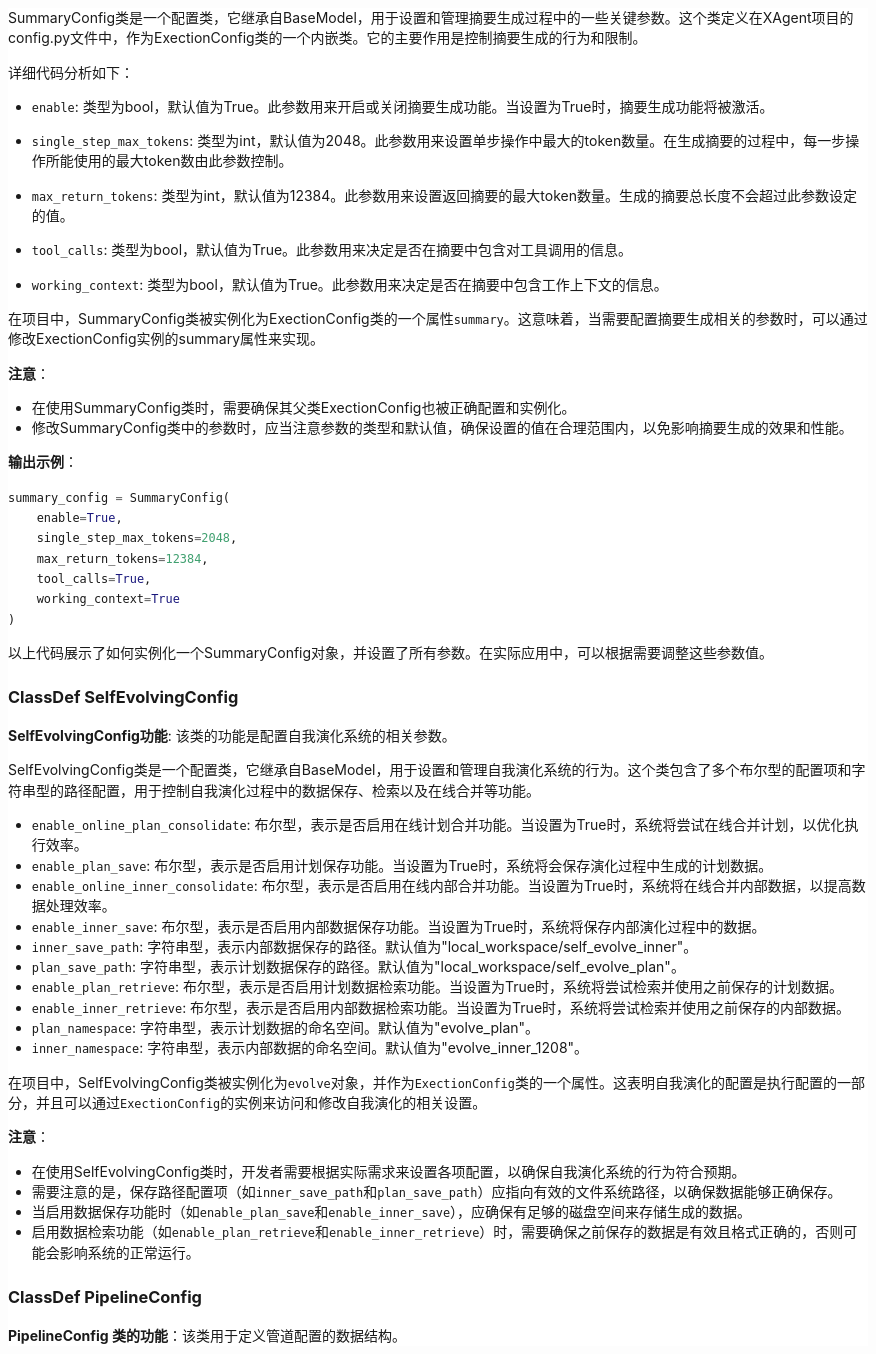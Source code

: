 SummaryConfig类是一个配置类，它继承自BaseModel，用于设置和管理摘要生成过程中的一些关键参数。这个类定义在XAgent项目的config.py文件中，作为ExectionConfig类的一个内嵌类。它的主要作用是控制摘要生成的行为和限制。

详细代码分析如下：

- `enable`: 类型为bool，默认值为True。此参数用来开启或关闭摘要生成功能。当设置为True时，摘要生成功能将被激活。

- `single_step_max_tokens`: 类型为int，默认值为2048。此参数用来设置单步操作中最大的token数量。在生成摘要的过程中，每一步操作所能使用的最大token数由此参数控制。

- `max_return_tokens`: 类型为int，默认值为12384。此参数用来设置返回摘要的最大token数量。生成的摘要总长度不会超过此参数设定的值。

- `tool_calls`: 类型为bool，默认值为True。此参数用来决定是否在摘要中包含对工具调用的信息。

- `working_context`: 类型为bool，默认值为True。此参数用来决定是否在摘要中包含工作上下文的信息。

在项目中，SummaryConfig类被实例化为ExectionConfig类的一个属性`summary`。这意味着，当需要配置摘要生成相关的参数时，可以通过修改ExectionConfig实例的summary属性来实现。

**注意**：
- 在使用SummaryConfig类时，需要确保其父类ExectionConfig也被正确配置和实例化。
- 修改SummaryConfig类中的参数时，应当注意参数的类型和默认值，确保设置的值在合理范围内，以免影响摘要生成的效果和性能。

**输出示例**：
```python
summary_config = SummaryConfig(
    enable=True,
    single_step_max_tokens=2048,
    max_return_tokens=12384,
    tool_calls=True,
    working_context=True
)
```
以上代码展示了如何实例化一个SummaryConfig对象，并设置了所有参数。在实际应用中，可以根据需要调整这些参数值。
### ClassDef SelfEvolvingConfig
**SelfEvolvingConfig功能**: 该类的功能是配置自我演化系统的相关参数。

SelfEvolvingConfig类是一个配置类，它继承自BaseModel，用于设置和管理自我演化系统的行为。这个类包含了多个布尔型的配置项和字符串型的路径配置，用于控制自我演化过程中的数据保存、检索以及在线合并等功能。

- `enable_online_plan_consolidate`: 布尔型，表示是否启用在线计划合并功能。当设置为True时，系统将尝试在线合并计划，以优化执行效率。
- `enable_plan_save`: 布尔型，表示是否启用计划保存功能。当设置为True时，系统将会保存演化过程中生成的计划数据。
- `enable_online_inner_consolidate`: 布尔型，表示是否启用在线内部合并功能。当设置为True时，系统将在线合并内部数据，以提高数据处理效率。
- `enable_inner_save`: 布尔型，表示是否启用内部数据保存功能。当设置为True时，系统将保存内部演化过程中的数据。
- `inner_save_path`: 字符串型，表示内部数据保存的路径。默认值为"local_workspace/self_evolve_inner"。
- `plan_save_path`: 字符串型，表示计划数据保存的路径。默认值为"local_workspace/self_evolve_plan"。
- `enable_plan_retrieve`: 布尔型，表示是否启用计划数据检索功能。当设置为True时，系统将尝试检索并使用之前保存的计划数据。
- `enable_inner_retrieve`: 布尔型，表示是否启用内部数据检索功能。当设置为True时，系统将尝试检索并使用之前保存的内部数据。
- `plan_namespace`: 字符串型，表示计划数据的命名空间。默认值为"evolve_plan"。
- `inner_namespace`: 字符串型，表示内部数据的命名空间。默认值为"evolve_inner_1208"。

在项目中，SelfEvolvingConfig类被实例化为`evolve`对象，并作为`ExectionConfig`类的一个属性。这表明自我演化的配置是执行配置的一部分，并且可以通过`ExectionConfig`的实例来访问和修改自我演化的相关设置。

**注意**：
- 在使用SelfEvolvingConfig类时，开发者需要根据实际需求来设置各项配置，以确保自我演化系统的行为符合预期。
- 需要注意的是，保存路径配置项（如`inner_save_path`和`plan_save_path`）应指向有效的文件系统路径，以确保数据能够正确保存。
- 当启用数据保存功能时（如`enable_plan_save`和`enable_inner_save`），应确保有足够的磁盘空间来存储生成的数据。
- 启用数据检索功能（如`enable_plan_retrieve`和`enable_inner_retrieve`）时，需要确保之前保存的数据是有效且格式正确的，否则可能会影响系统的正常运行。
### ClassDef PipelineConfig
**PipelineConfig 类的功能**：该类用于定义管道配置的数据结构。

Brief — Without including any pictures, print all of the material exactly as given.

Result of the task —
Source code

: SummaryConfig类是一个配置类，它继承自BaseModel，用于设置和管理摘要生成过程中的一些关键参数。这个类定义在XAgent项目的config.py文件中，作为ExectionConfig类的一个内嵌类。它的主要作用是控制摘要生成的行为和限制。

详细代码分析如下：

- `enable`: 类型为bool，默认值为True。此参数用来开启或关闭摘要生成功能。当设置为True时，摘要生成功能将被激活。

- `single_step_max_tokens`: 类型为int，默认值为2048。此参数用来设置单步操作中最大的token数量。在生成摘要的过程中，每一步操作所能使用的最大token数由此参数控制。

- `max_return_tokens`: 类型为int，默认值为12384。此参数用来设置返回摘要的最大token数量。生成的摘要总长度不会超过此参数设定的值。

- `tool_calls`: 类型为bool，默认值为True。此参数用来决定是否在摘要中包含对工具调用的信息。

- `working_context`: 类型为bool，默认值为True。此参数用来决定是否在摘要中包含工作上下文的信息。

在项目中，SummaryConfig类被实例化为ExectionConfig类的一个属性`summary`。这意味着，当需要配置摘要生成相关的参数时，可以通过修改ExectionConfig实例的summary属性来实现。

**注意**：
- 在使用SummaryConfig类时，需要确保其父类ExectionConfig也被正确配置和实例化。
- 修改SummaryConfig类中的参数时，应当注意参数的类型和默认值，确保设置的值在合理范围内，以免影响摘要生成的效果和性能。

**输出示例**：
```python
summary_config = SummaryConfig(
    enable=True,
    single_step_max_tokens=2048,
    max_return_tokens=12384,
    tool_calls=True,
    working_context=True
)
```
以上代码展示了如何实例化一个SummaryConfig对象，并设置了所有参数。在实际应用中，可以根据需要调整这些参数值。
### ClassDef SelfEvolvingConfig
**SelfEvolvingConfig功能**: 该类的功能是配置自我演化系统的相关参数。

SelfEvolvingConfig类是一个配置类，它继承自BaseModel，用于设置和管理自我演化系统的行为。这个类包含了多个布尔型的配置项和字符串型的路径配置，用于控制自我演化过程中的数据保存、检索以及在线合并等功能。

- `enable_online_plan_consolidate`: 布尔型，表示是否启用在线计划合并功能。当设置为True时，系统将尝试在线合并计划，以优化执行效率。
- `enable_plan_save`: 布尔型，表示是否启用计划保存功能。当设置为True时，系统将会保存演化过程中生成的计划数据。
- `enable_online_inner_consolidate`: 布尔型，表示是否启用在线内部合并功能。当设置为True时，系统将在线合并内部数据，以提高数据处理效率。
- `enable_inner_save`: 布尔型，表示是否启用内部数据保存功能。当设置为True时，系统将保存内部演化过程中的数据。
- `inner_save_path`: 字符串型，表示内部数据保存的路径。默认值为"local_workspace/self_evolve_inner"。
- `plan_save_path`: 字符串型，表示计划数据保存的路径。默认值为"local_workspace/self_evolve_plan"。
- `enable_plan_retrieve`: 布尔型，表示是否启用计划数据检索功能。当设置为True时，系统将尝试检索并使用之前保存的计划数据。
- `enable_inner_retrieve`: 布尔型，表示是否启用内部数据检索功能。当设置为True时，系统将尝试检索并使用之前保存的内部数据。
- `plan_namespace`: 字符串型，表示计划数据的命名空间。默认值为"evolve_plan"。
- `inner_namespace`: 字符串型，表示内部数据的命名空间。默认值为"evolve_inner_1208"。

在项目中，SelfEvolvingConfig类被实例化为`evolve`对象，并作为`ExectionConfig`类的一个属性。这表明自我演化的配置是执行配置的一部分，并且可以通过`ExectionConfig`的实例来访问和修改自我演化的相关设置。

**注意**：
- 在使用SelfEvolvingConfig类时，开发者需要根据实际需求来设置各项配置，以确保自我演化系统的行为符合预期。
- 需要注意的是，保存路径配置项（如`inner_save_path`和`plan_save_path`）应指向有效的文件系统路径，以确保数据能够正确保存。
- 当启用数据保存功能时（如`enable_plan_save`和`enable_inner_save`），应确保有足够的磁盘空间来存储生成的数据。
- 启用数据检索功能（如`enable_plan_retrieve`和`enable_inner_retrieve`）时，需要确保之前保存的数据是有效且格式正确的，否则可能会影响系统的正常运行。
### ClassDef PipelineConfig
**PipelineConfig 类的功能**：该类用于定义管道配置的数据结构。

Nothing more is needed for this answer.